- _What you have to do_:
Give the listing below again in full, exactly as written.

- _Records provided_:
• • • • • • •

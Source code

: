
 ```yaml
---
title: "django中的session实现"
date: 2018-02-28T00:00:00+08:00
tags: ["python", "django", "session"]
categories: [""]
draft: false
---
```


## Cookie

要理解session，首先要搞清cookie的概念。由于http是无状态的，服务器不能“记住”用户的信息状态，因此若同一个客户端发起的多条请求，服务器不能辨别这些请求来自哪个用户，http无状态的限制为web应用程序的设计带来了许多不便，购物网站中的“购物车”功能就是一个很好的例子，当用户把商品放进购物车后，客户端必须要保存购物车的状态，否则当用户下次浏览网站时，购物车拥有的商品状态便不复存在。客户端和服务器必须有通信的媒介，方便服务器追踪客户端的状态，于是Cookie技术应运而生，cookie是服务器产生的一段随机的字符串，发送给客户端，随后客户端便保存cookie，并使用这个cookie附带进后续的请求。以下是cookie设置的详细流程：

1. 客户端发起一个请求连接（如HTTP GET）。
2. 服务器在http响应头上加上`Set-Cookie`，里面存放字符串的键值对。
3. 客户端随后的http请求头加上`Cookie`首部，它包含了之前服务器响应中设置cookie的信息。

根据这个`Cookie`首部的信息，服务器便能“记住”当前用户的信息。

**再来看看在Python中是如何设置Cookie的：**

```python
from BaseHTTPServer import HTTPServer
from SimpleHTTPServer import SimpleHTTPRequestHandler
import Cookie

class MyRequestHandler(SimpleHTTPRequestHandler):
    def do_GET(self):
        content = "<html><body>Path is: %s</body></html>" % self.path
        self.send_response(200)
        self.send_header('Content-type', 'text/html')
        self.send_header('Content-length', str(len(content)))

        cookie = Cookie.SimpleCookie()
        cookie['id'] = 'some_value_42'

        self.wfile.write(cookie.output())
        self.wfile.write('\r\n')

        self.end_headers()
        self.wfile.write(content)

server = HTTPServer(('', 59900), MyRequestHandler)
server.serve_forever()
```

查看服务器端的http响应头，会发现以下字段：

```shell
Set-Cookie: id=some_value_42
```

• • • • • • •

- _Exercise result_:
Source code

:
 ```yaml
---
title: "django中的session实现"
date: 2018-02-28T00:00:00+08:00
tags: ["python", "django", "session"]
categories: [""]
draft: false
---
```


## Cookie

要理解session，首先要搞清cookie的概念。由于http是无状态的，服务器不能“记住”用户的信息状态，因此若同一个客户端发起的多条请求，服务器不能辨别这些请求来自哪个用户，http无状态的限制为web应用程序的设计带来了许多不便，购物网站中的“购物车”功能就是一个很好的例子，当用户把商品放进购物车后，客户端必须要保存购物车的状态，否则当用户下次浏览网站时，购物车拥有的商品状态便不复存在。客户端和服务器必须有通信的媒介，方便服务器追踪客户端的状态，于是Cookie技术应运而生，cookie是服务器产生的一段随机的字符串，发送给客户端，随后客户端便保存cookie，并使用这个cookie附带进后续的请求。以下是cookie设置的详细流程：

1. 客户端发起一个请求连接（如HTTP GET）。
2. 服务器在http响应头上加上`Set-Cookie`，里面存放字符串的键值对。
3. 客户端随后的http请求头加上`Cookie`首部，它包含了之前服务器响应中设置cookie的信息。

根据这个`Cookie`首部的信息，服务器便能“记住”当前用户的信息。

**再来看看在Python中是如何设置Cookie的：**

```python
from BaseHTTPServer import HTTPServer
from SimpleHTTPServer import SimpleHTTPRequestHandler
import Cookie

class MyRequestHandler(SimpleHTTPRequestHandler):
    def do_GET(self):
        content = "<html><body>Path is: %s</body></html>" % self.path
        self.send_response(200)
        self.send_header('Content-type', 'text/html')
        self.send_header('Content-length', str(len(content)))

        cookie = Cookie.SimpleCookie()
        cookie['id'] = 'some_value_42'

        self.wfile.write(cookie.output())
        self.wfile.write('\r\n')

        self.end_headers()
        self.wfile.write(content)

server = HTTPServer(('', 59900), MyRequestHandler)
server.serve_forever()
```

查看服务器端的http响应头，会发现以下字段：

```shell
Set-Cookie: id=some_value_42
```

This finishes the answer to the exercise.